*EXERCISE DESCRIPTION*.
Isolate every line in the data with the string "Parameter" and copy it.

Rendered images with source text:
● ● ● ●

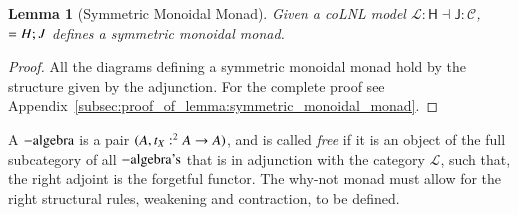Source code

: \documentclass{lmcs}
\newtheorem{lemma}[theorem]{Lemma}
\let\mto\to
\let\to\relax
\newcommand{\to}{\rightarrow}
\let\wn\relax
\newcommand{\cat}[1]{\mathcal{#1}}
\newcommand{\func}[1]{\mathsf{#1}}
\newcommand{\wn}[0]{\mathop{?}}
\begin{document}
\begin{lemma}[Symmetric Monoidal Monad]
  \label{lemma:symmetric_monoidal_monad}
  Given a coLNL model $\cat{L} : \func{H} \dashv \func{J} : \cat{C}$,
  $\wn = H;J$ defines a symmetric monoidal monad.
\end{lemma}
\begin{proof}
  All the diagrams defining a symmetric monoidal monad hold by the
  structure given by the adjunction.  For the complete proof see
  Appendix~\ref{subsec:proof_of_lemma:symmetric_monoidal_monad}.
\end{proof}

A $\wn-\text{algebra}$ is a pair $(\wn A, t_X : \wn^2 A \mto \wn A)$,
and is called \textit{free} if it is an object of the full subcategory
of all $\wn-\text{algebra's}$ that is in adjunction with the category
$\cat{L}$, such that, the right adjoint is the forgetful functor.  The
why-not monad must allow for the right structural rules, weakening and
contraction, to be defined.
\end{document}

● ● ● ●

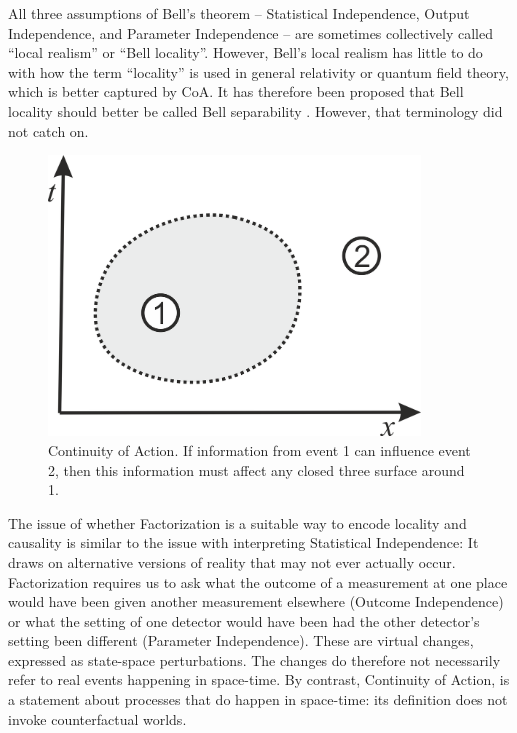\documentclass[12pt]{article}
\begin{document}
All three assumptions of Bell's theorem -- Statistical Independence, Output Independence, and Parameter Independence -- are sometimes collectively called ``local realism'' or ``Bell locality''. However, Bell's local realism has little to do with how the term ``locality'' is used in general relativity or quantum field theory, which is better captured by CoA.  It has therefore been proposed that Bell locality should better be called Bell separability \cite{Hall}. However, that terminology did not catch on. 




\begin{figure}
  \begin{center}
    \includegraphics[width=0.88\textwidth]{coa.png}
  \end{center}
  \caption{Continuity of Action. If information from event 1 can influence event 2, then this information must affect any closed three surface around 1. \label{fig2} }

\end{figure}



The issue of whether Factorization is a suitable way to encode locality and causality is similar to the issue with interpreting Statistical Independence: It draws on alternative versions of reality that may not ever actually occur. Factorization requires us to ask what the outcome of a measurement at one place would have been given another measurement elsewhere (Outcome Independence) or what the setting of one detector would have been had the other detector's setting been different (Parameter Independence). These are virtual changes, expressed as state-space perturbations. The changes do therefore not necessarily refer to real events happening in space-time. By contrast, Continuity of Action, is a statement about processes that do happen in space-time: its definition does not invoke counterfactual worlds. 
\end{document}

● ● ● ●

*COMPLETED TASK*.
All three assumptions of Bell's theorem -- Statistical Independence, Output Independence, and Parameter Independence -- are sometimes collectively called ``local realism'' or ``Bell locality''. However, Bell's local realism has little to do with how the term ``locality'' is used in general relativity or quantum field theory, which is better captured by CoA.  It has therefore been proposed that Bell locality should better be called Bell separability \cite{Hall}. However, that terminology did not catch on. 
The issue of whether Factorization is a suitable way to encode locality and causality is similar to the issue with interpreting Statistical Independence: It draws on alternative versions of reality that may not ever actually occur. Factorization requires us to ask what the outcome of a measurement at one place would have been given another measurement elsewhere (Outcome Independence) or what the setting of one detector would have been had the other detector's setting been different (Parameter Independence). These are virtual changes, expressed as state-space perturbations. The changes do therefore not necessarily refer to real events happening in space-time. By contrast, Continuity of Action, is a statement about processes that do happen in space-time: its definition does not invoke counterfactual worlds. 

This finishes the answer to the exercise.